====== EXERCISE DATA

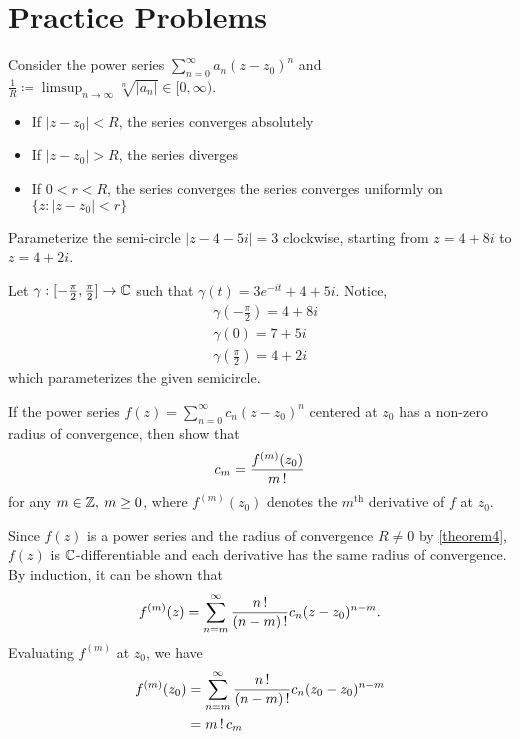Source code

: \documentclass[11pt]{article}
\begin{document}
\section{Practice Problems}
\begin{remark}
	Consider the power series $\sum_{n=0}^\infty a_n(z-z_0)^n$ and $\frac{1}{R}
	\coloneqq \limsup_{n\to\infty} \sqrt[n]{|a_n|} \in [0,\infty)$.
	\begin{itemize}
		\item If $|z-z_0| < R$, the series converges absolutely
		\item If $|z-z_0| > R$, the series diverges
		\item If $0 < r < R$, the series converges the series converges
			uniformly on $\{z:|z-z_0|<r\}$
	\end{itemize}
\end{remark}
\begin{exercise}
	Parameterize the semi-circle $|z-4-5i|=3$ clockwise, starting from
$z = 4+8i$ to $z = 4+2i$.
\end{exercise}
Let $\gamma: [-\frac{\pi}{2},\frac{\pi}{2}] \to \mathbb{C}$ such that
$\gamma(t) = 3e^{-it}+4+5i$. Notice,
\begin{align*}
	&\gamma\left(-\frac{\pi}{2}\right) = 4+8i\\
	&\gamma(0) = 7+5i\\
	&\gamma\left(\frac{\pi}{2}\right)= 4+2i
\end{align*}
which parameterizes the given semicircle.
\begin{exercise}
	If the power series $f(z) = \sum^\infty_{n=0}c_n(z-z_0)^n$
	centered at $z_0$ has a non-zero radius of convergence, then
	show that
	\begin{equation*}
		c_m = \frac{f^{(m)}(z_0)}{m\operatorname{!}}
	\end{equation*}
	for any $m\in\mathbb{Z},\> m\geq 0$, where $f^{(m)}(z_0)$ denotes the
	$m^{\text{th}}$ derivative of $f$ at $z_0$.
\end{exercise}
Since $f(z)$ is a power series and the radius of convergence $R \neq
0$ by \cref{theorem4}, $f(z)$ is $\mathbb{C}$-differentiable and each
derivative has the same radius of convergence. By induction, it can
be shown that
\begin{equation*}
	f^{(m)}(z) = \sum^\infty_{n=m}\frac{n\operatorname{!}}{(n-m)\operatorname{!}}
	c_n(z-z_0)^{n-m}.
\end{equation*}
Evaluating $f^{(m)}$ at $z_0$, we have
\begin{align*}
	f^{(m)}(z_0) &= \sum^\infty_{n=m}\frac{n\operatorname{!}}{(n-m)\operatorname{!}}
	c_n(z_0-z_0)^{n-m}\\
	&= m\operatorname{!} c_m
\end{align*}
\end{document}
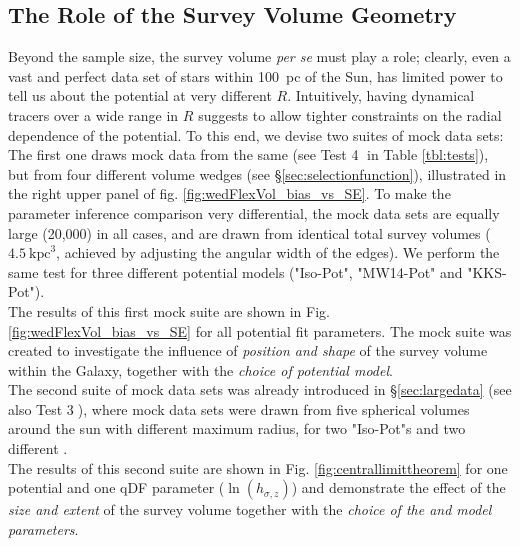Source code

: \subsection{The Role of the Survey Volume Geometry} \label{sec:results_obsvolume}

Beyond the sample size, the survey volume {\it per se} must play a role; clearly, even a vast and perfect data set of stars within 100~pc of the Sun, has limited power to tell us about the potential at very different $R$. Intuitively, having dynamical tracers over a wide range in $R$ suggests to allow tighter constraints on the radial dependence of the potential. To this end, we devise two suites of mock data sets: 
\\The first one draws mock data from the same \pmodel (see Test \textcircled{4} in Table \ref{tbl:tests}), but from four different volume wedges (see \S\ref{sec:selectionfunction}), illustrated in the right upper panel of fig. \ref{fig:wedFlexVol_bias_vs_SE}. To make the parameter inference comparison very differential, the mock data sets are equally large (20,000) in all cases, and are drawn from identical total survey volumes ($4.5~\text{kpc}^3$, achieved by adjusting the angular width of the edges). We perform the same test for three different potential models ("Iso-Pot", "MW14-Pot" and "KKS-Pot").
\\The results of this first mock suite are shown in Fig. \ref{fig:wedFlexVol_bias_vs_SE} for all potential fit parameters. The mock suite was created to investigate the influence of \emph{position and shape} of the survey volume within the Galaxy, together with the \emph{choice of potential model}. 
\\The second suite of mock data sets was already introduced in \S\ref{sec:largedata} (see also Test \textcircled{3}), where mock data sets were drawn from five spherical volumes around the sun with different maximum radius, for two "Iso-Pot"s and two different \MAPs.
\\The results of this second suite are shown in Fig. \ref{fig:centrallimittheorem} for one potential and one qDF parameter ($\ln(h_{\sigma,z})$) and demonstrate the effect of the \emph{size and extent} of the survey volume together with the \emph{choice of the \MAP and model parameters}.

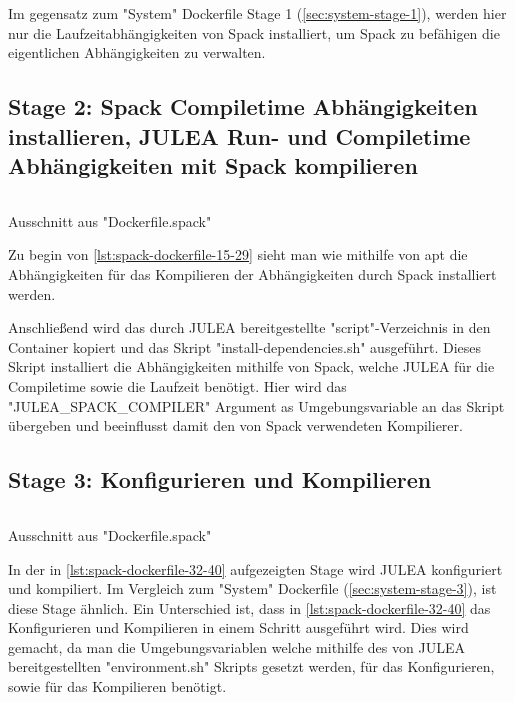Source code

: Im gegensatz zum "System" Dockerfile Stage 1 (\cref{sec:system-stage-1}), werden hier nur die Laufzeitabhängigkeiten von Spack installiert, um Spack zu befähigen die eigentlichen Abhängigkeiten zu verwalten.


\subsection{Stage 2: Spack Compiletime Abhängigkeiten installieren, JULEA Run- und Compiletime Abhängigkeiten mit Spack kompilieren} \label{sec:spack-stage-2}

\begin{listing}[H]
    \inputminted[firstline=15,lastline=29]{dockerfile}{./code-examples/Dockerfile.spack}
    \caption{Ausschnitt aus "Dockerfile.spack"}
    \label{lst:spack-dockerfile-15-29}
\end{listing}

Zu begin von \cref{lst:spack-dockerfile-15-29} sieht man wie mithilfe von apt die Abhängigkeiten für das Kompilieren der Abhängigkeiten durch Spack installiert werden. 

Anschließend wird das durch JULEA bereitgestellte "script"-Verzeichnis in den Container kopiert und das Skript "install-dependencies.sh" ausgeführt. Dieses Skript installiert die Abhängigkeiten mithilfe von Spack, welche JULEA für die Compiletime sowie die Laufzeit benötigt. Hier wird das "JULEA\_SPACK\_COMPILER" Argument as Umgebungsvariable an das Skript übergeben und beeinflusst damit den von Spack verwendeten Kompilierer.


\subsection{Stage 3: Konfigurieren und Kompilieren} \label{sec:spack-stage-3}

\begin{listing}[H]
    \inputminted[firstline=32,lastline=40]{dockerfile}{./code-examples/Dockerfile.spack}
    \caption{Ausschnitt aus "Dockerfile.spack"}
    \label{lst:spack-dockerfile-32-40}
\end{listing}

In der in \cref{lst:spack-dockerfile-32-40} aufgezeigten Stage wird JULEA konfiguriert und kompiliert. Im Vergleich zum "System" Dockerfile (\cref{sec:system-stage-3}), ist diese Stage ähnlich. Ein Unterschied ist, dass in \cref{lst:spack-dockerfile-32-40} das Konfigurieren und Kompilieren in einem Schritt ausgeführt wird. Dies wird gemacht, da man die Umgebungsvariablen welche mithilfe des von JULEA bereitgestellten "environment.sh" Skripts gesetzt werden, für das Konfigurieren, sowie für das Kompilieren benötigt. 

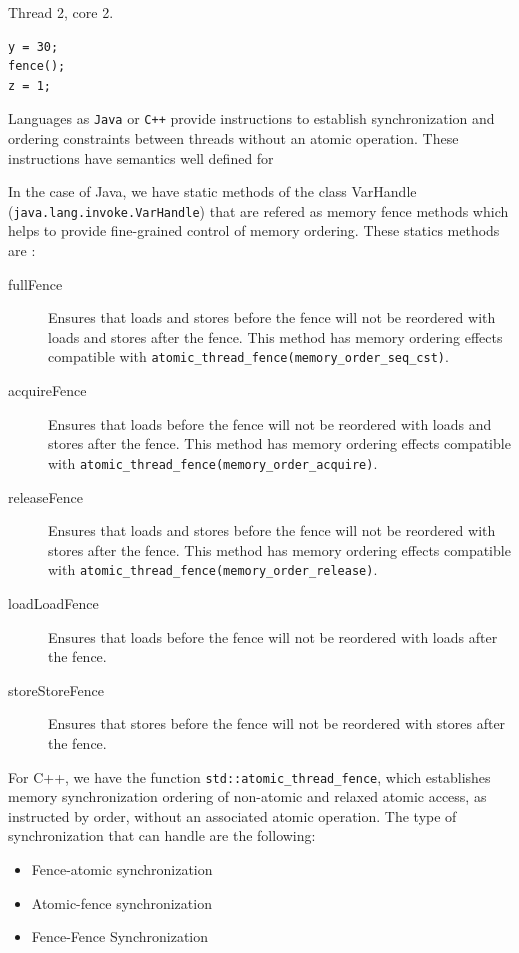 \documentclass{latex/classes/thesis}
\begin{document}
Thread 2, core 2.
\lstset{language=c++,label= ,caption= ,captionpos=b,numbers=none}
\begin{lstlisting}
y = 30;
fence();
z = 1;
\end{lstlisting}


Languages as \texttt{Java} or \texttt{C++} provide instructions to establish synchronization
and ordering constraints between threads without an atomic operation. These
instructions have semantics well defined for

In the case of Java, we have static methods of the class VarHandle
(\texttt{java.lang.invoke.VarHandle}) that are refered as memory fence methods which
helps to provide fine-grained control of memory ordering. These statics
methods are \cite{varHandleJdk92017}:

\begin{description}
\item[{fullFence}] Ensures that loads and stores before the fence will not be
reordered with loads and stores after the fence. This method has memory
ordering effects compatible with
\texttt{atomic\_thread\_fence(memory\_order\_seq\_cst)}.
\item[{acquireFence}] Ensures that loads before the fence will not be reordered
with loads and stores after the fence. This method has memory ordering
effects compatible with \texttt{atomic\_thread\_fence(memory\_order\_acquire)}.
\item[{releaseFence}] Ensures that loads and stores before the fence will not
be reordered with stores after the fence. This method has memory ordering
effects compatible with \texttt{atomic\_thread\_fence(memory\_order\_release)}.
\item[{loadLoadFence}] Ensures that loads before the fence will not be
reordered with loads after the fence.
\item[{storeStoreFence}] Ensures that stores before the fence will not be
reordered with stores after the fence.
\end{description}

For C++, we have the function
\texttt{std::atomic\_thread\_fence}\cite{threadFenceCpp2020}, which establishes
memory synchronization ordering of non-atomic and relaxed atomic access, as
instructed by order, without an associated atomic operation. The type of
synchronization that can handle are the following:

\begin{itemize}
\item Fence-atomic synchronization
\item Atomic-fence synchronization
\item Fence-Fence Synchronization
\end{itemize}
\end{document}
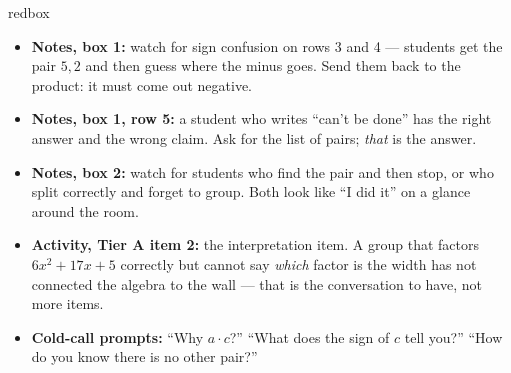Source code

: \documentclass[10pt]{article}
\begin{document}
\begin{skillbox}{redbox}
\begin{itemize}[leftmargin=1.2em, itemsep=2pt, topsep=2pt]
  \item \textbf{Notes, box 1:} watch for sign confusion on rows 3 and 4 --- students get the pair
        $5, 2$ and then guess where the minus goes. Send them back to the product: it must come out
        negative.
  \item \textbf{Notes, box 1, row 5:} a student who writes ``can't be done'' has the right answer
        and the wrong claim. Ask for the list of pairs; \emph{that} is the answer.
  \item \textbf{Notes, box 2:} watch for students who find the pair and then stop, or who split
        correctly and forget to group. Both look like ``I did it'' on a glance around the room.
  \item \textbf{Activity, Tier A item 2:} the interpretation item. A group that factors
        $6x^2+17x+5$ correctly but cannot say \emph{which} factor is the width has not connected
        the algebra to the wall --- that is the conversation to have, not more items.
  \item \textbf{Cold-call prompts:} ``Why $a \cdot c$?'' ``What does the sign of $c$ tell you?''
        ``How do you know there is no other pair?''
\end{itemize}
\end{skillbox}
\end{document}
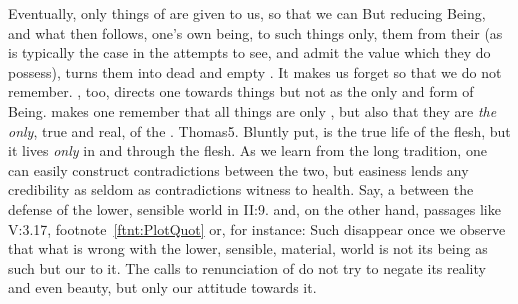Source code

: \pa Eventually, only  things of  are given to us, so
that we can  But reducing Being, and what
then follows, one's own being, to such things only,  them from
their  (as is typically the case in the attempts to see,
 and admit the value which they do possess), turns them into dead
and empty . It makes us forget so that we do not remember.
, too, directs one towards  things but not as the
only and  form of Being.   makes one remember
that all  things are only , but also that they are {\em
  the only}, true and real,  of the .  \citet{Know what
  is in front of your face, and what is hidden from you will be disclosed to
  you.}{Thomas}{5.  {Bluntly put,  is the true life of the flesh, but
    it lives {\em only} in and through the flesh. As we learn from the long
    tradition, one can easily construct contradictions between the two, but
    easiness lends any credibility as seldom as contradictions witness to
    health. Say, a  between the defense of the lower,
    sensible world in \citeauthor*{Plotinus}{ II:9.}
    and, on the other hand, passages like V:3.17, footnote~\ref{ftnt:PlotQuot}
    or, for instance:  Such  disappear once
    we observe that what is wrong with the lower, sensible, material,
     world is not its being as such but our  to it.
    The calls to renunciation of  do not try to negate its
    reality and even beauty, but only our  attitude towards it.}}




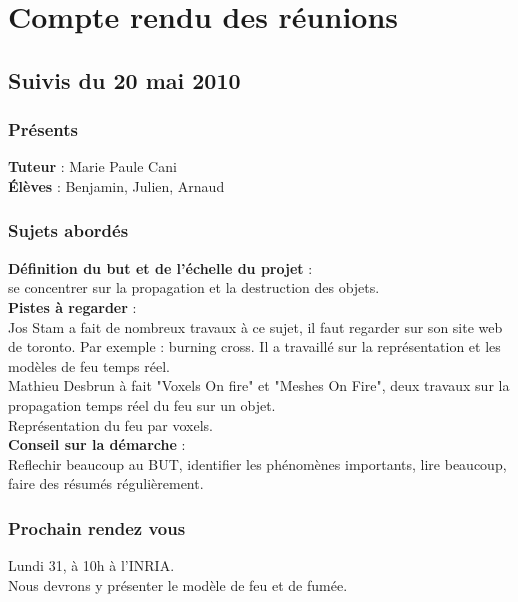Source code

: \documentclass[a4paper,10pt]{article}
\begin{document}
\section{Compte rendu des réunions}

\subsection{Suivis du  20 mai 2010}

\subsubsection{Présents}
\textbf{Tuteur} : Marie Paule Cani \\
\textbf{Élèves} : Benjamin, Julien, Arnaud \\

\subsubsection{Sujets abordés}
\textbf{Définition du but et de l'échelle du projet} :  \\
se concentrer sur la propagation et la destruction des objets.\\

\textbf{Pistes à regarder} : \\
Jos Stam a fait de nombreux travaux à ce sujet, il faut regarder sur son site web de toronto. Par exemple : burning cross. Il a travaillé sur la représentation et  les modèles de feu temps réel.\\
Mathieu Desbrun à fait "Voxels On fire" et "Meshes On Fire", deux travaux sur la propagation temps réel du feu sur un objet.\\
Représentation du feu par voxels.\\

\textbf{Conseil sur la démarche} : \\
Reflechir beaucoup au BUT,
identifier les phénomènes importants,
lire beaucoup,
faire des résumés régulièrement.\\

\subsubsection{Prochain rendez vous}
Lundi 31, à 10h à l'INRIA.\\
Nous devrons y présenter le modèle de feu et de fumée.
\end{document}
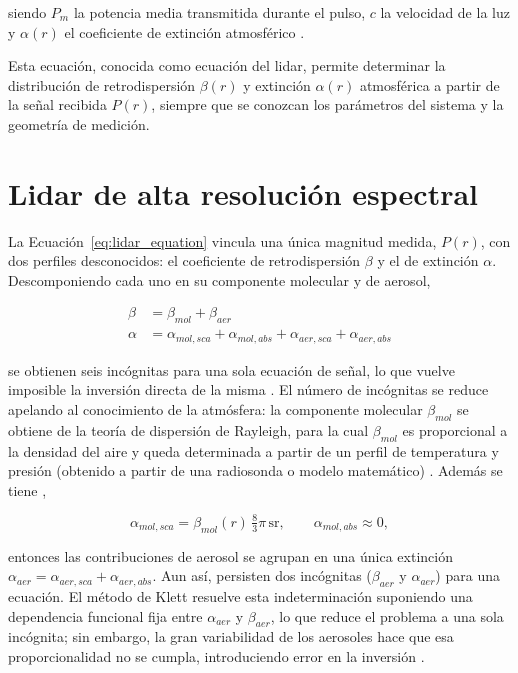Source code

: \noindent siendo $P_m$ la potencia media transmitida durante el pulso, $c$ la velocidad de la luz y $\alpha(r)$ el coeficiente de extinción atmosférico \cite{weitkamp2005,kovalev2015}.

Esta ecuación, conocida como ecuación del lidar, permite determinar la distribución de retrodispersión $\beta(r)$ y extinción $\alpha(r)$ atmosférica a partir de la señal recibida $P(r)$, siempre que se conozcan los parámetros del sistema y la geometría de medición.

\section{Lidar de alta resolución espectral}
\label{sec:hsrl}

La Ecuación~\ref{eq:lidar_equation} vincula una única magnitud medida, $P(r)$, con dos perfiles desconocidos: el coeficiente de retrodispersión $\beta$ y el de extinción $\alpha$. Descomponiendo cada uno en su componente molecular y de aerosol,

\begin{align}
  \beta &= \beta_{mol} + \beta_{aer}
  \label{eq:beta_decomp} \\
  \alpha &= \alpha_{mol,sca} + \alpha_{mol,abs}
           + \alpha_{aer,sca} + \alpha_{aer,abs}
  \label{eq:alpha_decomp}
\end{align}

\noindent se obtienen seis incógnitas para una sola ecuación de señal, lo que vuelve imposible la inversión directa de la misma \cite{weitkamp2005}. El número de incógnitas se reduce apelando al conocimiento de la atmósfera: la componente molecular $\beta_{mol}$ se obtiene de la teoría de dispersión de Rayleigh, para la cual $\beta_{mol}$ es proporcional a la densidad del aire y queda determinada a partir de un perfil de temperatura y presión (obtenido a partir de una radiosonda o modelo matemático) \cite{weitkamp2005}. Además se tiene \cite{weitkamp2005},

\begin{equation}
  \alpha_{mol,sca} = \beta_{mol}(r)\,\tfrac{8}{3}\pi\,\mathrm{sr},
  \qquad \alpha_{mol,abs} \approx 0,
  \label{eq:alpha_mol_sca}
\end{equation}

\noindent entonces las contribuciones de aerosol se agrupan en una única extinción $\alpha_{aer} = \alpha_{aer,sca} + \alpha_{aer,abs}$. Aun así, persisten dos incógnitas ($\beta_{aer}$ y $\alpha_{aer}$) para una ecuación. El método de Klett resuelve esta indeterminación suponiendo una dependencia funcional fija entre $\alpha_{aer}$ y $\beta_{aer}$, lo que reduce el problema a una sola incógnita; sin embargo, la gran variabilidad de los aerosoles hace que esa proporcionalidad no se
cumpla, introduciendo error en la inversión \cite{weitkamp2005,kovalev2015}.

============

#### PROBLEM DETAILS:
Pictures stay out. Print the data exactly, from its first line through the line containing "series converges absolutely".

#### PROBLEM SOLUTION:
Source code

: \documentclass[11pt]{article}
\begin{document}
\section{Practice Problems}
\begin{remark}
	Consider the power series $\sum_{n=0}^\infty a_n(z-z_0)^n$ and $\frac{1}{R}
	\coloneqq \limsup_{n\to\infty} \sqrt[n]{|a_n|} \in [0,\infty)$.
	\begin{itemize}
		\item If $|z-z_0| < R$, the series converges absolutely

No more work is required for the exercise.